(Collection entries)
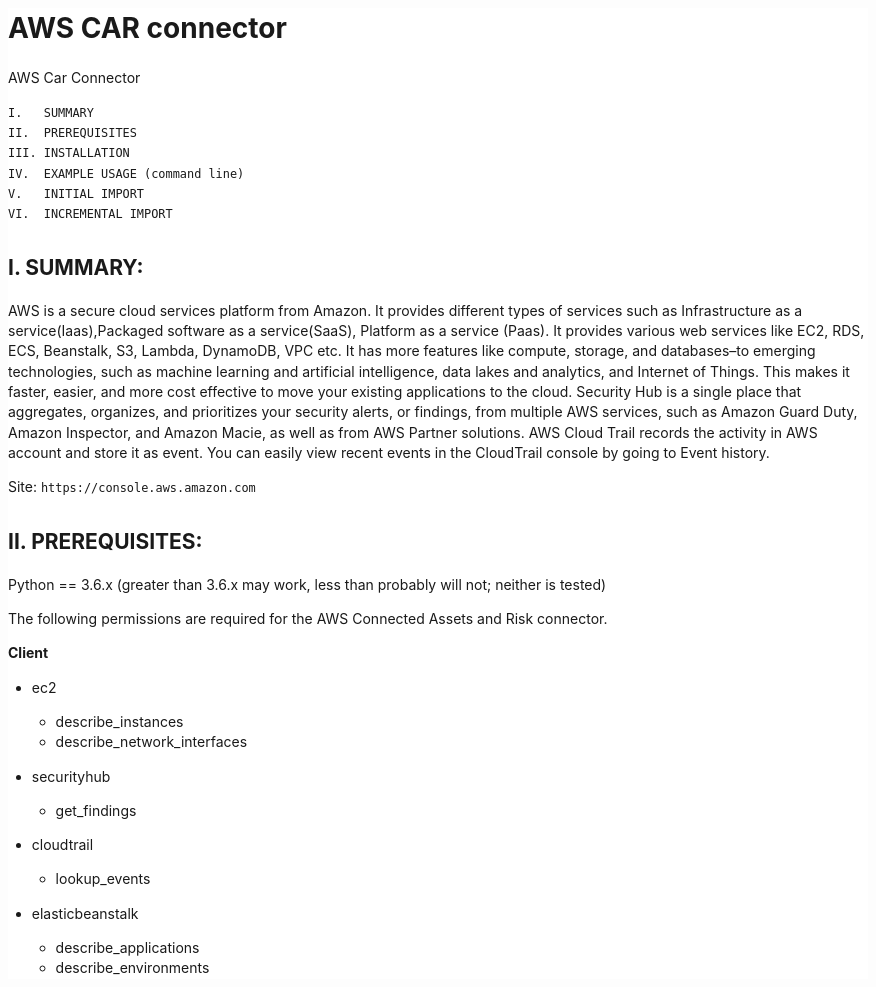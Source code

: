 # AWS CAR connector

AWS Car Connector
```
I.   SUMMARY
II.  PREREQUISITES
III. INSTALLATION
IV.  EXAMPLE USAGE (command line)
V.   INITIAL IMPORT
VI.  INCREMENTAL IMPORT
```
I. SUMMARY:
-----------------------------------------------------------------
AWS is a secure cloud services platform from Amazon. It provides different types of services such as Infrastructure
as a service(Iaas),Packaged software as a service(SaaS), Platform as a service (Paas). It provides various web services
like EC2, RDS, ECS, Beanstalk, S3, Lambda, DynamoDB, VPC etc. It has more features like compute, storage, and
databases–to emerging technologies, such as machine learning and artificial intelligence, data lakes and analytics,
and Internet of Things. This makes it faster, easier, and more cost effective to move your existing applications to
the cloud. Security Hub is a single place that aggregates, organizes, and prioritizes your security alerts, or
findings, from multiple AWS services, such as Amazon Guard Duty, Amazon Inspector, and Amazon Macie, as well as from
AWS Partner solutions. AWS Cloud Trail records the activity in  AWS account and store it as event. You can easily view
recent events in the CloudTrail console by going to Event history.

Site:   ```https://console.aws.amazon.com```
      
II. PREREQUISITES:
-----------------------------------------------------------------
Python == 3.6.x (greater than 3.6.x may work, less than probably will not; neither is tested)

The following permissions are required for the AWS Connected Assets and Risk connector.

**Client**
* ec2
    * describe_instances
    * describe_network_interfaces

* securityhub
    * get_findings

* cloudtrail
    * lookup_events

* elasticbeanstalk
    * describe_applications
    * describe_environments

# PROBLEM TO SOLVE
Without any pictures, please reproduce the full set of entries.

# SOLUTION FOR THIS PROBLEM
Source code

: # AWS CAR connector

AWS Car Connector
```
I.   SUMMARY
II.  PREREQUISITES
III. INSTALLATION
IV.  EXAMPLE USAGE (command line)
V.   INITIAL IMPORT
VI.  INCREMENTAL IMPORT
```
I. SUMMARY:
-----------------------------------------------------------------
AWS is a secure cloud services platform from Amazon. It provides different types of services such as Infrastructure
as a service(Iaas),Packaged software as a service(SaaS), Platform as a service (Paas). It provides various web services
like EC2, RDS, ECS, Beanstalk, S3, Lambda, DynamoDB, VPC etc. It has more features like compute, storage, and
databases–to emerging technologies, such as machine learning and artificial intelligence, data lakes and analytics,
and Internet of Things. This makes it faster, easier, and more cost effective to move your existing applications to
the cloud. Security Hub is a single place that aggregates, organizes, and prioritizes your security alerts, or
findings, from multiple AWS services, such as Amazon Guard Duty, Amazon Inspector, and Amazon Macie, as well as from
AWS Partner solutions. AWS Cloud Trail records the activity in  AWS account and store it as event. You can easily view
recent events in the CloudTrail console by going to Event history.

Site:   ```https://console.aws.amazon.com```
      
II. PREREQUISITES:
-----------------------------------------------------------------
Python == 3.6.x (greater than 3.6.x may work, less than probably will not; neither is tested)

The following permissions are required for the AWS Connected Assets and Risk connector.

**Client**
* ec2
    * describe_instances
    * describe_network_interfaces

* securityhub
    * get_findings

* cloudtrail
    * lookup_events

* elasticbeanstalk
    * describe_applications
    * describe_environments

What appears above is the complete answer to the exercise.